Studying the Many-Sided Civil War

Funded by a three-year grant from the Andrew W. Mellon Foundation, in May 2013 Bowdoin began developing a trio of inaugural course clusters in the humanities: “The Civil War Era” (featured here), “Studies in the Mediterranean,” and “Medieval and Early Modern Studies,” joined by two more clusters – “Beauty” and “Digital Humanities” – in fall 2014.

Each of these cross-disciplinary initiatives encourages students to examine one field of study from many academic perspectives – to not only gain multifaceted intimacy with a theme of interest but also develop an arsenal of skills for working across disciplines.

Civil War cluster students Michael Smith, Alexxa Leon, and Katie Randall (photo credit: Tess Chakkalakal)

Civil War cluster students Michael Smith, Alexxa Leon, and Katie Randall (photo credit: Tess Chakkalakal)

In one sense, there were only two sides in the Civil War – but there are many sides to the story of this pivotal era in American history, and studying them today requires bringing together a whole array of disciplines, including the historical, the literary, the visual, and the digital.

Coordinated by associate professor of Africana studies and English Tess Chakkalakal and history professor Patrick Rael, Bowdoin’s Civil War course cluster also depends on contributions from art history assistant professor Dana Byrd, Museum of Art co-director Frank Goodyear, and director of Special Collections and Archives Richard Lindemann.

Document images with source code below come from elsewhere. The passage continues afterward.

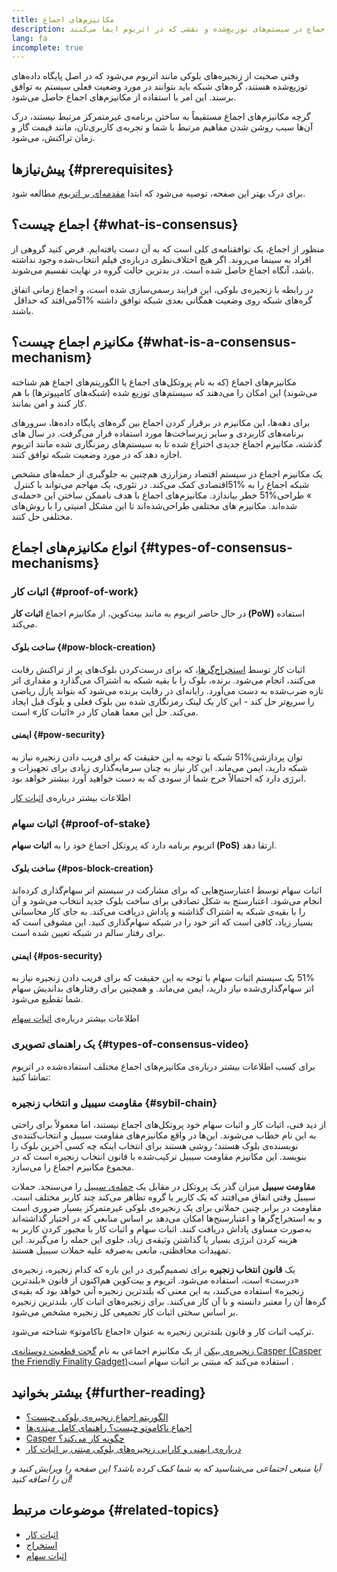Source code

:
 ```yaml
---
title: مکانیزم‌های اجماع
description: توضیحی درباره پروتکل‌های اجماع در سیستم‌های توزیع‌شده و نقشی که در اتریوم ایفا می‌کنند.
lang: fa
incomplete: true
---
```


وقتی صحبت از زنجیره‌های بلوکی مانند اتریوم می‌شود که در اصل پایگاه داده‌های توزیع‌شده هستند، گره‌های شبکه باید بتوانند در مورد وضعیت فعلی سیستم به توافق برسند. این امر با استفاده از مکانیزم‌های اجماع حاصل می‌شود.

گرچه مکانیزم‌های اجماع مستقیماً به ساختن برنامه‌ی غیرمتمرکز مرتبط نیستند، درک آن‌ها سبب روشن شدن مفاهیم مرتبط با شما و تجربه‌ی کاربری‌تان، مانند قیمت گاز و زمان تراکنش، می‌شود.

## پیش‌نیازها \{#prerequisites}

برای درک بهتر این صفحه،‌ توصیه می‌شود که ابتدا [مقدمه‌ای بر اتریوم](/developers/docs/intro-to-ethereum/) مطالعه شود.

## اجماع چیست؟ \{#what-is-consensus}

منظور از اجماع، یک توافقنامه‌ی کلی است که به آن دست یافته‌ایم. فرض کنید گروهی از افراد به سینما می‌روند. اگر هیچ اختلاف‌نظری درباره‌ی فیلم انتخاب‌شده وجود نداشته باشد، آنگاه اجماع حاصل شده است. در بدترین حالت گروه در نهایت تقسیم می‌شوند.

در رابطه با زنجیره‌ی بلوکی،‌ این فرایند رسمی‌سازی شده است، و اجماع زمانی اتفاق می‌افتد که حداقل ‏‎51% گره‌های شبکه روی وضعیت همگانی بعدی شبکه توافق داشته باشند.

## مکانیزم اجماع چیست؟ \{#what-is-a-consensus-mechanism}

مکانیزم‌های اجماع (که به نام پروتکل‌های اجماع یا الگوریتم‌های اجماع هم شناخته می‌شوند) این امکان را می‌دهند که سیستم‌های توزیع شده (شبکه‌های کامپیوترها) با هم کار کنند و امن بمانند.

برای دهه‌ها،‌ این مکانیزم در برقرار کردن اجماع بین گره‌های پایگاه داده‌ها، سرور‌های برنامه‌های کاربردی و سایر زیرساخت‌ها مورد استفاده قرار می‌گرفت. در سال های گذشته، مکانیزم اجماع جدیدی اختراع شده تا به سیستم‌های رمزنگاری شده مانند اتریوم اجازه دهد که در مورد وضعیت شبکه توافق کنند.

یک مکانیزم اجماع در سیستم اقتصاد رمزارزی هم‌چنین به جلوگیری از حمله‌های مشخص اقتصادی کمک می‌کند. در تئوری،‌ یک مهاجم می‌تواند با کنترل ‏‎51% شبکه اجماع را به خطر بیاندازد. مکانیزم‌های اجماع با هدف ناممکن ساختن این «حمله‌ی ‎51%‏» طراحی شده‌اند. مکانیزم های مختلفی طراحی‌شده‌اند تا این مشکل امنیتی را با روش‌های مختلفی حل کنند.

<YouTube id="dylgwcPH4EA" />

## انواع مکانیزم‌های اجماع \{#types-of-consensus-mechanisms}

### اثبات کار \{#proof-of-work}

در حال حاضر اتریوم به مانند بیت‌کوین، از مکانیزم اجماع **اثبات کار (PoW)** استفاده می‌کند.

#### ساخت بلوک \{#pow-block-creation}

اثبات کار توسط [استخراج‌گرها](/developers/docs/consensus-mechanisms/pow/mining/)، که برای درست‌کردن بلوک‌های پر از تراکنش‌ رقابت می‌کنند، انجام می‌شود. برنده، بلوک را با بقیه شبکه به اشتراک می‌گذارد و مقداری اتر تازه ضرب‌شده به دست می‌آورد. رایانه‌ای در رقابت برنده می‌شود که بتواند پازل ریاضی را سریع‌تر حل کند - این کار یک لینک رمزنگاری شده بین بلوک فعلی و بلوک قبل ایجاد می‌کند. حل این معما همان کار در «اثبات کار» است.

#### ایمنی \{#pow-security}

شبکه با توجه به این حقیقت که برای فریب دادن زنجیره نیاز به ‎51%‏ توان پردازشی شبکه دارید، ایمن می‌ماند. این کار نیاز به چنان سرمایه‌گذاری زیادی برای تجهیزات و انرژی دارد که احتمالاً خرج شما از سودی که به دست خواهید آورد بیشتر خواهد بود.

اطلاعات بیشتر درباره‌ی [اثبات کار](/developers/docs/consensus-mechanisms/pow/)

### اثبات سهام \{#proof-of-stake}

اتریوم برنامه دارد که پروتکل اجماع خود را به **اثبات سهام (PoS)** ارتقا دهد.

#### ساخت بلوک \{#pos-block-creation}

اثبات سهام توسط اعتبارسنج‌هایی که برای مشارکت در سیستم اتر سهام‌گذاری کرده‌اند انجام می‌شود. اعتبارسنج به شکل تصادفی برای ساخت بلوک جدید انتخاب می‌شود و آن را با بقیه‌ی شبکه به اشتراک گذاشته و پاداش دریافت می‌کند. به جای کار محاسباتی بسیار زیاد، کافی است که اتر خود را در شبکه سهام‌گذاری کنید. این مشوقی است که برای رفتار سالم در شبکه تعیین شده است.

#### ایمنی \{#pos-security}

یک سیستم اثبات سهام با توجه به این حقیقت که برای فریب دادن زنجیره نیاز به ‎51%‏ اتر سهام‌گذاری‌شده نیاز دارید، ایمن می‌ماند. و همچنین برای رفتارهای بداندیش سهام شما تقطیع می‌شود.

اطلاعات بیشتر درباره‌ی [اثبات سهام](/developers/docs/consensus-mechanisms/pos/)

### یک راهنمای تصویری \{#types-of-consensus-video}

برای کسب اطلاعات بیشتر درباره‌ی مکانیزم‌های اجماع مختلف استفاده‌شده در اتریوم تماشا کنید:

<YouTube id="ojxfbN78WFQ" />

### مقاومت سیبیل و انتخاب زنجیره \{#sybil-chain}

از دید فنی، اثبات کار و اثبات سهام خود پروتکل‌های اجماع نیستند، اما معمولاً برای راحتی به این نام خطاب می‌شوند. این‌ها در واقع مکانیزم‌های مقاومت سیبیل و انتخاب‌کننده‌ی نویسنده‌ی بلوک‌ هستند؛ روشی هستند برای انتخاب اینکه چه کسی آخرین بلوک را بنویسد. این مکانیزم مقاومت سیبیل ترکیب‌شده با قانون انتخاب زنجیره‌ است که در مجموع مکانیزم اجماع را می‌سازد.

**مقاومت سیبیل** میزان گذر یک پروتکل در مقابل یک [حمله‌ی سیبیل](https://wikipedia.org/wiki/Sybil_attack) را می‌سنجد. حملات سیبیل وقتی اتفاق می‌افتند که یک کاربر یا گروه تظاهر می‌کند چند کاربر مختلف است. مقاومت در برابر چنین حملاتی برای یک زنجیره‌ی بلوکی غیرمتمرکز بسیار ضروری است و به استخراج‌گرها و اعتبارسنج‌ها امکان می‌دهد بر اساس منابعی که در اختیار گذاشته‌اند به‌صورت مساوی پاداش دریافت کنند. اثبات سهام و اثبات کار با مجبور کردن کاربر به هزینه کردن انرژی بسیار یا گذاشتن وثیقه‌ی زیاد، جلوی این حمله را می‌گیرند. این تمهیدات محافظتی، مانعی به‌صرفه علیه حملات سیبیل هستند.

یک **قانون انتخاب زنجیره** برای تصمیم‌گیری در این باره که کدام زنجیره، زنجیره‌ی «درست» است، استفاده می‌شود. اتریوم و بیت‌کوین هم‌اکنون از قانون «بلندترین زنجیره» استفاده می‌کنند، به این معنی که بلندترین زنجیره آنی خواهد بود که بقیه‌ی گره‌ها آن را معتبر دانسته و با آن کار می‌کنند. برای زنجیره‌های اثبات کار، بلندترین زنجیره بر اساس سختی اثبات کار تجمیعی کل زنجیره مشخص می‌شود.

ترکیب اثبات کار و قانون بلندترین زنجیره به عنوان «اجماع ناکاموتو» شناخته می‌شود.

[زنجیره‌ی بیکن](/roadmap/beacon-chain/) از یک مکانیزم اجماعی به نام [گجت قطعیت دوستانه‌ی Casper‏ (Casper the Friendly Finality Gadget)‏](https://arxiv.org/abs/1710.09437) استفاده می‌کند که مبتنی بر اثبات سهام است.

## بیشتر بخوانید \{#further-reading}

- [الگوریتم اجماع زنجیره‌ی بلوکی چیست؟](https://academy.binance.com/en/articles/what-is-a-blockchain-consensus-algorithm)
- [اجماع ناکاموتو چیست؟ راهنمای کامل مبتدی‌ها](https://blockonomi.com/nakamoto-consensus/)
- [Casper چگونه کار می‌کند؟](https://medium.com/unitychain/intro-to-casper-ffg-9ed944d98b2d)
- [درباره‌ی ایمنی و کارایی زنجیره‌های بلوکی مبتنی بر اثبات کار](https://eprint.iacr.org/2016/555.pdf)

_آیا منبعی اجتماعی می‌شناسید که به شما کمک کرده باشد؟ این صفحه را ویرایش کنید و آن را اضافه کنید!_

## موضوعات مرتبط \{#related-topics}

- [اثبات کار](/developers/docs/consensus-mechanisms/pow/)
- [استخراج](/developers/docs/consensus-mechanisms/pow/mining/)
- [اثبات سهام](/developers/docs/consensus-mechanisms/pos/)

These faculty and staff members have been working with students both inside and outside of the classroom, with several notable research projects coming out of their collaborations.

Nancy Walker ’15 and Richard Lindemann

Walker and Lindemann

The cluster’s first research project germinated in the summer of 2013, when Nancy Walker ’15 began working with Lindemann and Rael to transcribe and annotate the diary and letters of Horatio Fox Smith, a Bowdoin student from the class of 1865 who made efforts to form a student regiment and later left school to be a Union soldier. Walker, a double major in Africana Studies and English and an education minor, went on to conduct an independent study with Lindemann and Chakkalakal in spring 2014, in which she digitized Smith’s documents according to the guidelines of the Text Encoding Initiative, to make them available online as scholarly resources.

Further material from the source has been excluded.